LandBridge Company LLC (NYSE:LB) is a land management firm focused on supporting energy production and industrial development across the Permian Basin’s Delaware sub-basin. Founded in 2021, the company leverages its significant surface acreage to generate stable income streams while capturing upside from emerging opportunities such as data center infrastructure. With strong growth visibility and exposure to high-demand end markets, LandBridge offers an attractive investment opportunity with meaningful upside potential.
7. Murphy Oil Corporation (NYSE:MUR)
On March 27, Morgan Stanley raised its price target on Murphy Oil Corporation (NYSE:MUR) to $37 from $25 while maintaining an Underweight rating, reflecting a significantly improved outlook for energy markets. The firm cited higher oil, LNG, and refining margins, which have reached their strongest levels since 2022, and revised its commodity price assumptions materially higher, leading to notable increases in projected EBITDA across its coverage.

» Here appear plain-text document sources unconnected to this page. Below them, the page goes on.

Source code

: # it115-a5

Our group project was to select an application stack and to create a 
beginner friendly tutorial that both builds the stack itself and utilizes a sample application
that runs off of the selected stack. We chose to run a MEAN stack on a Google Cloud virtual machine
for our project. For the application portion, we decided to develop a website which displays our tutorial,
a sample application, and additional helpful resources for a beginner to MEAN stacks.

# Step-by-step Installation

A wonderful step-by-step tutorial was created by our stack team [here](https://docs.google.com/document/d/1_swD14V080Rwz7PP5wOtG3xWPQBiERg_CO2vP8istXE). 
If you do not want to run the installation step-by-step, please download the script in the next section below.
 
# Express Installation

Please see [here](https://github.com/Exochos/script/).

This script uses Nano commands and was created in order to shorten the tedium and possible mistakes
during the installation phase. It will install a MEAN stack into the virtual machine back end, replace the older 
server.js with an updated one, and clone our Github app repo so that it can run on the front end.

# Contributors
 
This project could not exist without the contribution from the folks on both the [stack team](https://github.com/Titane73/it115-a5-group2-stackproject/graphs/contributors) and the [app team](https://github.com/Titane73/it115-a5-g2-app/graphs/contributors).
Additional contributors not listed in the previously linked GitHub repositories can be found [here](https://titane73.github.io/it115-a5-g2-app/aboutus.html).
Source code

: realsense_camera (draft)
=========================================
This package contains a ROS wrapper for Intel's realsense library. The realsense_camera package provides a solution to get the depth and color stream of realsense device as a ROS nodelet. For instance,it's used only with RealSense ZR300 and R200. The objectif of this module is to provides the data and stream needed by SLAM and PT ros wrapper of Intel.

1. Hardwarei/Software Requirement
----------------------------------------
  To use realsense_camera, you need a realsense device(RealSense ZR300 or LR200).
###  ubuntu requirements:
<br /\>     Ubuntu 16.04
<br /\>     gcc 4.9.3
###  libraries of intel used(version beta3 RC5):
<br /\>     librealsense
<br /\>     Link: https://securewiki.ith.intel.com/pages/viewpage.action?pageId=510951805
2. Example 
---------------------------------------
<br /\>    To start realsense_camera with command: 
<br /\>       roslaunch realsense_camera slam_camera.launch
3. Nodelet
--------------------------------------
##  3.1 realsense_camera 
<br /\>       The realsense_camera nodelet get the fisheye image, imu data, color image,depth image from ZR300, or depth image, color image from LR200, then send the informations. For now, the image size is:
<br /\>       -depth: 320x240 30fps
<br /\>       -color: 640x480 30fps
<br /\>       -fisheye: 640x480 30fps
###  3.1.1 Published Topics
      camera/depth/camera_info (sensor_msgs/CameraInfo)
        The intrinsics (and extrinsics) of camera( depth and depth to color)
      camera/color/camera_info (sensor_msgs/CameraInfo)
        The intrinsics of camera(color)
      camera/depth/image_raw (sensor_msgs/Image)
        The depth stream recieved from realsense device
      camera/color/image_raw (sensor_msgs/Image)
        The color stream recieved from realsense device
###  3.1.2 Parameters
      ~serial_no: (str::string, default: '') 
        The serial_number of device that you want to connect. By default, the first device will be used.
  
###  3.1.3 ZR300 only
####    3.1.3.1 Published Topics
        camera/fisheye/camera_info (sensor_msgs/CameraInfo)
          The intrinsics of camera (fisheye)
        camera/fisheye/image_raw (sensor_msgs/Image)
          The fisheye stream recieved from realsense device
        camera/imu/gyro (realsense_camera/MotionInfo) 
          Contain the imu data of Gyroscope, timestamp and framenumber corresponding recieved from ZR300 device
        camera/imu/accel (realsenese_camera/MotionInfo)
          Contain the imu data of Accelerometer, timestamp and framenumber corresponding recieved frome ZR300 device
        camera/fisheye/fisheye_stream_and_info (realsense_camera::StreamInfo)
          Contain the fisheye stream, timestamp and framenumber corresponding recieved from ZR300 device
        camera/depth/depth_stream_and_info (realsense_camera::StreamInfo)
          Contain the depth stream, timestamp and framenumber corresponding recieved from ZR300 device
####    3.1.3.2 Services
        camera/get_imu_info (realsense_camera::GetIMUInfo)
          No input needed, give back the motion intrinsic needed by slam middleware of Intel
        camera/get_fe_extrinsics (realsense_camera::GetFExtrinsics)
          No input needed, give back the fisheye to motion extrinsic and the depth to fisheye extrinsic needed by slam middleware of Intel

A day earlier, Wells Fargo raised its price target on Murphy Oil Corporation (NYSE:MUR) to $38 from $32 while maintaining an Equal Weight rating, following updated insights into the company’s offshore operations, particularly in Vietnam. While the offshore opportunity presents meaningful long-term value, it remains a longer-dated catalyst, with near-term valuation still driven primarily by current cash flow generation despite improving execution visibility.
Murphy Oil Corporation (NYSE:MUR) is an independent exploration and production company with operations spanning the U.S. Gulf of Mexico, onshore U.S. shale plays, and international assets in Canada and Asia. Headquartered in Houston, Texas, the company is well-positioned to benefit from strengthening energy markets and improved commodity pricing.
6. Nordic American Tankers Limited (NYSE:NAT)
On March 23, Nordic American Tankers Limited (NYSE:NAT) highlighted exceptionally strong operating performance in a shareholder letter, noting that the first quarter of 2026 is expected to significantly exceed the prior quarter. The company disclosed multiple high-rate fixtures across key global routes, with time charter equivalent (TCE) rates reaching as high as $175,000 per day, while maintaining operating costs of approximately $9,000 per day. This substantial spread underscores the company’s strong earnings leverage in a favorable tanker market, particularly amid geopolitical disruptions that have tightened global crude transportation dynamics.
On March 17, CEO Herbjorn Hansson announced that Nordic American Tankers Limited (NYSE:NAT) had entered into an agreement to sell a 2005-built vessel for approximately $40 million, while also signaling expectations for fleet expansion in the years ahead. This transaction reflects active fleet management aimed at optimizing capital allocation, while management’s forward-looking commentary highlights confidence in sustained market strength and growth opportunities.
Nordic American Tankers Limited (NYSE:NAT) is a Bermuda-based shipping company specializing in the transportation of crude oil through its fleet of Suezmax tankers. With strong charter rates, disciplined cost structure, and proactive fleet optimization, the company is well-positioned to capitalize on favorable tanker market conditions, supporting a compelling investment case with significant upside potential.